As Parliament prepares to debate a UK ban on fur imports next week, 50 veterinary and animal behaviour experts including UN Ambassador of Peace and world renowned conservationist Dr Jane Goodall, have joined with #FurFreeBritain campaigners from animal charity Humane Society International/UK in writing to Environment Secretary Michael Gove.

In a letter to the Minister they express their “concern at the severe animal welfare deficiencies inherent to the fur trade” and point to the “worrying, even distressing evidence of persistently poor welfare conditions”.

Wildlife expert Chris Packham has also sent MPs an impassioned video message to support #FurFreeBritain, in which he says the fur trade is “entirely repugnant” and urges them to ignore welfare-washing by the fur trade which he calls “nonsense”.

Fur farming was banned in the UK in 2000, but since that time Britain has imported animal fur worth more than £650 million from countries such as Italy, France, Poland, China and Russia where animals are typically bred in appalling conditions on fur farms. Humane Society International believes that’s a double standard that must be addressed by a UK fur import ban. The UK imported almost £75 million of animal fur in the last year alone. With more than 130 million animals killed for their fur globally, HSI UK estimates that some 2million animals a year could be suffering and dying for fur imported into the UK.

Read the full letter here

Animal charity Humane Society International UK which leads the #FurFreeBritan campaign for a UK fur import ban, says the veterinarians’ letter and Chris Packham’s video plea serves to remind MPs to be beware of ‘welfare washing’ by the fur trade. At a recent fur inquiry evidence session, Fur Europe told members of the Environment Food and Rural Affairs Committee that keeping foxes in small, wire cages for their entire life is natural and that such wild species are domesticated, astonishing assertions refuted as ‘inaccurate’ by the veterinary and animal behaviour experts.

Claire Bass from HSI UK says: “It beggars belief that the fur trade would attempt to convince MPs that keeping a fox in a small wire cage for the whole of its life could ever be considered natural or acceptable. Our letter with veterinary and animal welfare experts thoroughly debunks that claim; the life of an animal on a fur farm is one of monotonous deprivation, in which the relentless boredom and lack of space can trigger the repetitive pacing and spinning so indicative of mental disturbance. No amount of PR-spin can conceal the fact that these animals are suffering. By importing fur from farms overseas, the UK is propping up a trade that has misery and torment at its very heart. We hope that this experts’ letter and the powerful words by Chris Packham, will remind MPs to beware of ‘welfare washing’ by the fur trade. If the government wants to lead the world in animal welfare then it must call time on this trade in this suffering.”

Signatories to the experts’ letter include Alick Simmons, former UK Deputy Chief Veterinary Officer; Professor Alastair MacMillan, former DEFRA veterinarian; Andrew Knight, Professor of Animal Welfare & Ethics at the University of Winchester, as well as TV vets and presenters Marc Abraham, Emma Milne, Scott Miller, James Greenwood, and Chris Packham.

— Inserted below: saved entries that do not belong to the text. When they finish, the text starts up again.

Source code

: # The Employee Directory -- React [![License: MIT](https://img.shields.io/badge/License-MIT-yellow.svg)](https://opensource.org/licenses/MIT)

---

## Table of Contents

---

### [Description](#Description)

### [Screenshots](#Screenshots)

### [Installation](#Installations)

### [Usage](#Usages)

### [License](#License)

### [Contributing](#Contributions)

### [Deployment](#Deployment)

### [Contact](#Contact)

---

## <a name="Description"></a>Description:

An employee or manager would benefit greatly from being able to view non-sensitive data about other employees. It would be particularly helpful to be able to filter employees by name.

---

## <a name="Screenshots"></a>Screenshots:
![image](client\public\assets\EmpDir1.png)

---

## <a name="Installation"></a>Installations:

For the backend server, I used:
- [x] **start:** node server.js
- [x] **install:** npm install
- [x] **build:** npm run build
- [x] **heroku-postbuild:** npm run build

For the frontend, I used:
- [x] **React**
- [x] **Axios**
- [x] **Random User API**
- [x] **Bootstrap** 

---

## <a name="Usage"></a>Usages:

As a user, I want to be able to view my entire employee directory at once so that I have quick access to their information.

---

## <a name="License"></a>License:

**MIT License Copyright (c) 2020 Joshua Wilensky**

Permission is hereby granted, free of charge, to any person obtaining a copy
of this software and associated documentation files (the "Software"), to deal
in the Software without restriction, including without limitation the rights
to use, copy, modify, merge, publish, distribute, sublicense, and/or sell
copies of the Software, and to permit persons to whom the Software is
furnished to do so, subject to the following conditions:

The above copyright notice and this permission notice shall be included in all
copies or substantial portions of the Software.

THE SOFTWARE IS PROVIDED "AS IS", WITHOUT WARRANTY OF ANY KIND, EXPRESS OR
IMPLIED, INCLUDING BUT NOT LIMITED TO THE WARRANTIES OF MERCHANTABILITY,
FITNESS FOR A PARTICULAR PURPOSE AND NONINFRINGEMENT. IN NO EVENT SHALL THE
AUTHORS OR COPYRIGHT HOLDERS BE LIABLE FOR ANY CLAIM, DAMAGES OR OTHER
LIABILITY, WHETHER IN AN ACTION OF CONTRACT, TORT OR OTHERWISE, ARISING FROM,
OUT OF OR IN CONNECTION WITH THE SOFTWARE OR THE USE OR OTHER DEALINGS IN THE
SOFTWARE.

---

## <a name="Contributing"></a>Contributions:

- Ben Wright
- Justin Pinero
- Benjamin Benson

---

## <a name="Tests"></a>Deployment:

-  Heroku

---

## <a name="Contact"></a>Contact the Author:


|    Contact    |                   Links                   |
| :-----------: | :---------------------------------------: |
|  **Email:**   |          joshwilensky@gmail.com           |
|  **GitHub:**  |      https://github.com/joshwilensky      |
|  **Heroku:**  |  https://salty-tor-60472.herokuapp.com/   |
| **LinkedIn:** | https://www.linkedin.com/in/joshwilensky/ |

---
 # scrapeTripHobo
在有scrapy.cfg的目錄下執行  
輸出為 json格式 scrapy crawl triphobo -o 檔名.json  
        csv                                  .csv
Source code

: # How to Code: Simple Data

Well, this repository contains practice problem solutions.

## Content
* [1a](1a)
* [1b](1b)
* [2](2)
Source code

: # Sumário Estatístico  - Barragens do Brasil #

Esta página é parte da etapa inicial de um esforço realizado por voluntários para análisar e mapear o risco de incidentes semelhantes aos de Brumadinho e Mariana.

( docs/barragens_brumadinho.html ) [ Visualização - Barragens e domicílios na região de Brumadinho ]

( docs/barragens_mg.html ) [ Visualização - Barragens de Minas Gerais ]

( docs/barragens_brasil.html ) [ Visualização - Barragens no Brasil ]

The experts’ letter reads: “Wild animals on fur farms live their lives in wire-floored cages thousands of times smaller than their natural territories. They are denied their biological inheritance to exhibit natural behaviours and stimulations such as hunting, digging and swimming. And they can be kept in what is for them unnatural social groups. For example naturally solitary mink are compelled to live in very close proximity to each other. These features of fur farms can inevitably lead to psychological stresses. Instances of stereotypical behaviour, a sign of compromised psychological well-being, have been well documented on fur farms, as has cannibalism, untreated wounds, foot deformities and eye infections.”

The fur industry has funded various welfare certification schemes over the years in an attempt to welfare-wash fur, however such schemes rarely require more than the minimum legally required and lack sufficient standards and enrichments necessary for a wild animal to behave naturally in a cage.

The Fur Free Britain campaign is calling on the government to make the UK a fur-free zone by extending the current import ban on fur from cats, dogs and commercial seal hunts, to include all fur-bearing species including foxes, rabbits, mink, coyotes, raccoon dogs, and chinchillas.